Would you output all the entries below without altering a word?

··· EXTRACTED MATERIAL ···

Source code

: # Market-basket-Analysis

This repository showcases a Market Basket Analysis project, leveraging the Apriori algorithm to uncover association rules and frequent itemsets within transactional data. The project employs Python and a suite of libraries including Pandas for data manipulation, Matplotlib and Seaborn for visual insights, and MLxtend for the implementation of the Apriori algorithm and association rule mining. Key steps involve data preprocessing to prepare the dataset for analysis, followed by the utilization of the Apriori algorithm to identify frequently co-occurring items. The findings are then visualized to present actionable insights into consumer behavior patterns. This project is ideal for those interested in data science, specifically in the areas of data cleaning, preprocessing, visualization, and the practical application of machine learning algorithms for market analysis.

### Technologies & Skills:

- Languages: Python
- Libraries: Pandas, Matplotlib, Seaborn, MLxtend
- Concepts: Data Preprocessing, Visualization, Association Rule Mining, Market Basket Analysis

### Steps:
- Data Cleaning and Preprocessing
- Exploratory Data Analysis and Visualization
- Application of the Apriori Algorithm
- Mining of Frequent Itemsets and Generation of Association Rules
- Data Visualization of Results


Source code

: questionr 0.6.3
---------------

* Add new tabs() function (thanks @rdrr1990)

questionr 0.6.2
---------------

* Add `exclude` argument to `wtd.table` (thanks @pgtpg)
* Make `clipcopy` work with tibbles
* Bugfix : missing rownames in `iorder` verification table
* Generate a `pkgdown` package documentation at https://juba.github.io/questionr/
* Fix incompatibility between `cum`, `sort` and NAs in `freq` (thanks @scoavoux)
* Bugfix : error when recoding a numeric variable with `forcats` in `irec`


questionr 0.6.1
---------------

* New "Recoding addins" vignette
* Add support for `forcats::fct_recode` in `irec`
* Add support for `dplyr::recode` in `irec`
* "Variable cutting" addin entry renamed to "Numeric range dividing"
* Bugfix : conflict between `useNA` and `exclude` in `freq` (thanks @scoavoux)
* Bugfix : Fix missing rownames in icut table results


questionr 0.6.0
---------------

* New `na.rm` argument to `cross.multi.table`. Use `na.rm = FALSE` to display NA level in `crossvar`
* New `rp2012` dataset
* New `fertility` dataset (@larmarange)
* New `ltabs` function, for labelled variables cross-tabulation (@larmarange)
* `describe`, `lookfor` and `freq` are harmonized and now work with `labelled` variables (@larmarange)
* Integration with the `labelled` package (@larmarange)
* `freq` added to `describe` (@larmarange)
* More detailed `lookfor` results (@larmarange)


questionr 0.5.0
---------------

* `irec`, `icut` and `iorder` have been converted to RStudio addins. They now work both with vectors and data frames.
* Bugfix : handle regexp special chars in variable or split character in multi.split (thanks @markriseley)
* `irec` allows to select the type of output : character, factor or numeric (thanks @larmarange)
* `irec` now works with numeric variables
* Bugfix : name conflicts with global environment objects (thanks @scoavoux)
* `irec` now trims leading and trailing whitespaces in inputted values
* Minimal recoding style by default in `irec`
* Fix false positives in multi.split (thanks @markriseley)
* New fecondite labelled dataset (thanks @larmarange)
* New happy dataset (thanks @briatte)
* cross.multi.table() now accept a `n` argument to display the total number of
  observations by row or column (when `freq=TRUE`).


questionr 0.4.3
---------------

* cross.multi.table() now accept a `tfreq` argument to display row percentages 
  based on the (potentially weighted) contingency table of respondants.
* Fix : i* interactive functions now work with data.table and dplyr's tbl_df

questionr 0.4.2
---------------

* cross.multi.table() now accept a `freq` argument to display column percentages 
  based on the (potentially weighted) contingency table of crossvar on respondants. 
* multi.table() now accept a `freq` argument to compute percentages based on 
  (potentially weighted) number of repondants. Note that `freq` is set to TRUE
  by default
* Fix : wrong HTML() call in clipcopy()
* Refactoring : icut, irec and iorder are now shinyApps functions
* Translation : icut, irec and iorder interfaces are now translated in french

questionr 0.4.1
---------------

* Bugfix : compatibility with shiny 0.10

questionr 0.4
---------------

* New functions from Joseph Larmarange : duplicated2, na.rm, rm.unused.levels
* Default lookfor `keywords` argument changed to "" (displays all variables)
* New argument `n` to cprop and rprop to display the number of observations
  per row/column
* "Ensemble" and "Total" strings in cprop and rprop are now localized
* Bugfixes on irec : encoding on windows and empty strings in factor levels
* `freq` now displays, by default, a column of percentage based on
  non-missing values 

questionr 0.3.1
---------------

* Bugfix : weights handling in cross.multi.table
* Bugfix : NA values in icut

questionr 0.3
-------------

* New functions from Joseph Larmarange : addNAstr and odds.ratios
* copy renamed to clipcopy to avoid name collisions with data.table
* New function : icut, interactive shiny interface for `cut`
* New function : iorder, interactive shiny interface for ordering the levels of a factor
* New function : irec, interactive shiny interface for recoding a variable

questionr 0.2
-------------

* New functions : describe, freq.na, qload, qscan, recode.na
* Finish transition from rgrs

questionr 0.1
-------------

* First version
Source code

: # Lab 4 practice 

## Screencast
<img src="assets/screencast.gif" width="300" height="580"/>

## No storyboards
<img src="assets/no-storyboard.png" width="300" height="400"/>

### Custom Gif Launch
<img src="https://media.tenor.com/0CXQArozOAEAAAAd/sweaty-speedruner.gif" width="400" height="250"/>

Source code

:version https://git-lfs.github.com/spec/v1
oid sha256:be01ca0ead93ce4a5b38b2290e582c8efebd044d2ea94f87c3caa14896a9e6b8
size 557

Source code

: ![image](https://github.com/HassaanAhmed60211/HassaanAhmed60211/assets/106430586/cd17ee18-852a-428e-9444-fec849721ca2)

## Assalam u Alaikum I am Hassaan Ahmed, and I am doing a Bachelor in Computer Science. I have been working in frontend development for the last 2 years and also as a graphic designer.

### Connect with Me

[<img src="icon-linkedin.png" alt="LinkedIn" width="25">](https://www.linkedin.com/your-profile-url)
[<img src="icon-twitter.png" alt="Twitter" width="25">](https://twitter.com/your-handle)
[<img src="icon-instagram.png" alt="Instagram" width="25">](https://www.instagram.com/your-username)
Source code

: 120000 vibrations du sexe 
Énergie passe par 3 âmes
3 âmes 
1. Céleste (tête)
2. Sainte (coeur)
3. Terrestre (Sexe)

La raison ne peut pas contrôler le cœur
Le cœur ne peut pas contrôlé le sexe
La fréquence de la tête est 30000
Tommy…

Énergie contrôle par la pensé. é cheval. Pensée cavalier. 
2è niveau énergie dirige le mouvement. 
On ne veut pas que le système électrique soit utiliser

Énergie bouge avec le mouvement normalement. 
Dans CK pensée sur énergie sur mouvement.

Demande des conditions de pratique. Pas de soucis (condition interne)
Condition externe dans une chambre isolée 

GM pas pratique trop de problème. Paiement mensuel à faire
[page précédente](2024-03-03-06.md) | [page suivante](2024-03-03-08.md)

···

__SOLUTION TO THIS TASK__.
Source code

: # Market-basket-Analysis

This repository showcases a Market Basket Analysis project, leveraging the Apriori algorithm to uncover association rules and frequent itemsets within transactional data. The project employs Python and a suite of libraries including Pandas for data manipulation, Matplotlib and Seaborn for visual insights, and MLxtend for the implementation of the Apriori algorithm and association rule mining. Key steps involve data preprocessing to prepare the dataset for analysis, followed by the utilization of the Apriori algorithm to identify frequently co-occurring items. The findings are then visualized to present actionable insights into consumer behavior patterns. This project is ideal for those interested in data science, specifically in the areas of data cleaning, preprocessing, visualization, and the practical application of machine learning algorithms for market analysis.

### Technologies & Skills:

- Languages: Python
- Libraries: Pandas, Matplotlib, Seaborn, MLxtend
- Concepts: Data Preprocessing, Visualization, Association Rule Mining, Market Basket Analysis

### Steps:
- Data Cleaning and Preprocessing
- Exploratory Data Analysis and Visualization
- Application of the Apriori Algorithm
- Mining of Frequent Itemsets and Generation of Association Rules
- Data Visualization of Results


Source code

: questionr 0.6.3
---------------

* Add new tabs() function (thanks @rdrr1990)

questionr 0.6.2
---------------

* Add `exclude` argument to `wtd.table` (thanks @pgtpg)
* Make `clipcopy` work with tibbles
* Bugfix : missing rownames in `iorder` verification table
* Generate a `pkgdown` package documentation at https://juba.github.io/questionr/
* Fix incompatibility between `cum`, `sort` and NAs in `freq` (thanks @scoavoux)
* Bugfix : error when recoding a numeric variable with `forcats` in `irec`


questionr 0.6.1
---------------

* New "Recoding addins" vignette
* Add support for `forcats::fct_recode` in `irec`
* Add support for `dplyr::recode` in `irec`
* "Variable cutting" addin entry renamed to "Numeric range dividing"
* Bugfix : conflict between `useNA` and `exclude` in `freq` (thanks @scoavoux)
* Bugfix : Fix missing rownames in icut table results


questionr 0.6.0
---------------

* New `na.rm` argument to `cross.multi.table`. Use `na.rm = FALSE` to display NA level in `crossvar`
* New `rp2012` dataset
* New `fertility` dataset (@larmarange)
* New `ltabs` function, for labelled variables cross-tabulation (@larmarange)
* `describe`, `lookfor` and `freq` are harmonized and now work with `labelled` variables (@larmarange)
* Integration with the `labelled` package (@larmarange)
* `freq` added to `describe` (@larmarange)
* More detailed `lookfor` results (@larmarange)


questionr 0.5.0
---------------

* `irec`, `icut` and `iorder` have been converted to RStudio addins. They now work both with vectors and data frames.
* Bugfix : handle regexp special chars in variable or split character in multi.split (thanks @markriseley)
* `irec` allows to select the type of output : character, factor or numeric (thanks @larmarange)
* `irec` now works with numeric variables
* Bugfix : name conflicts with global environment objects (thanks @scoavoux)
* `irec` now trims leading and trailing whitespaces in inputted values
* Minimal recoding style by default in `irec`
* Fix false positives in multi.split (thanks @markriseley)
* New fecondite labelled dataset (thanks @larmarange)
* New happy dataset (thanks @briatte)
* cross.multi.table() now accept a `n` argument to display the total number of
  observations by row or column (when `freq=TRUE`).


questionr 0.4.3
---------------

* cross.multi.table() now accept a `tfreq` argument to display row percentages 
  based on the (potentially weighted) contingency table of respondants.
* Fix : i* interactive functions now work with data.table and dplyr's tbl_df

questionr 0.4.2
---------------

* cross.multi.table() now accept a `freq` argument to display column percentages 
  based on the (potentially weighted) contingency table of crossvar on respondants. 
* multi.table() now accept a `freq` argument to compute percentages based on 
  (potentially weighted) number of repondants. Note that `freq` is set to TRUE
  by default
* Fix : wrong HTML() call in clipcopy()
* Refactoring : icut, irec and iorder are now shinyApps functions
* Translation : icut, irec and iorder interfaces are now translated in french

questionr 0.4.1
---------------

* Bugfix : compatibility with shiny 0.10

questionr 0.4
---------------

* New functions from Joseph Larmarange : duplicated2, na.rm, rm.unused.levels
* Default lookfor `keywords` argument changed to "" (displays all variables)
* New argument `n` to cprop and rprop to display the number of observations
  per row/column
* "Ensemble" and "Total" strings in cprop and rprop are now localized
* Bugfixes on irec : encoding on windows and empty strings in factor levels
* `freq` now displays, by default, a column of percentage based on
  non-missing values 

questionr 0.3.1
---------------

* Bugfix : weights handling in cross.multi.table
* Bugfix : NA values in icut

questionr 0.3
-------------

* New functions from Joseph Larmarange : addNAstr and odds.ratios
* copy renamed to clipcopy to avoid name collisions with data.table
* New function : icut, interactive shiny interface for `cut`
* New function : iorder, interactive shiny interface for ordering the levels of a factor
* New function : irec, interactive shiny interface for recoding a variable

questionr 0.2
-------------

* New functions : describe, freq.na, qload, qscan, recode.na
* Finish transition from rgrs

questionr 0.1
-------------

* First version
Source code

: # Lab 4 practice 

## Screencast
<img src="assets/screencast.gif" width="300" height="580"/>

## No storyboards
<img src="assets/no-storyboard.png" width="300" height="400"/>

### Custom Gif Launch
<img src="https://media.tenor.com/0CXQArozOAEAAAAd/sweaty-speedruner.gif" width="400" height="250"/>

Source code

:version https://git-lfs.github.com/spec/v1
oid sha256:be01ca0ead93ce4a5b38b2290e582c8efebd044d2ea94f87c3caa14896a9e6b8
size 557

Source code

: ![image](https://github.com/HassaanAhmed60211/HassaanAhmed60211/assets/106430586/cd17ee18-852a-428e-9444-fec849721ca2)

## Assalam u Alaikum I am Hassaan Ahmed, and I am doing a Bachelor in Computer Science. I have been working in frontend development for the last 2 years and also as a graphic designer.

### Connect with Me

[<img src="icon-linkedin.png" alt="LinkedIn" width="25">](https://www.linkedin.com/your-profile-url)
[<img src="icon-twitter.png" alt="Twitter" width="25">](https://twitter.com/your-handle)
[<img src="icon-instagram.png" alt="Instagram" width="25">](https://www.instagram.com/your-username)
Source code

: 120000 vibrations du sexe 
Énergie passe par 3 âmes
3 âmes 
1. Céleste (tête)
2. Sainte (coeur)
3. Terrestre (Sexe)

La raison ne peut pas contrôler le cœur
Le cœur ne peut pas contrôlé le sexe
La fréquence de la tête est 30000
Tommy…

Énergie contrôle par la pensé. é cheval. Pensée cavalier. 
2è niveau énergie dirige le mouvement. 
On ne veut pas que le système électrique soit utiliser

Énergie bouge avec le mouvement normalement. 
Dans CK pensée sur énergie sur mouvement.

Demande des conditions de pratique. Pas de soucis (condition interne)
Condition externe dans une chambre isolée 

GM pas pratique trop de problème. Paiement mensuel à faire
[page précédente](2024-03-03-06.md) | [page suivante](2024-03-03-08.md)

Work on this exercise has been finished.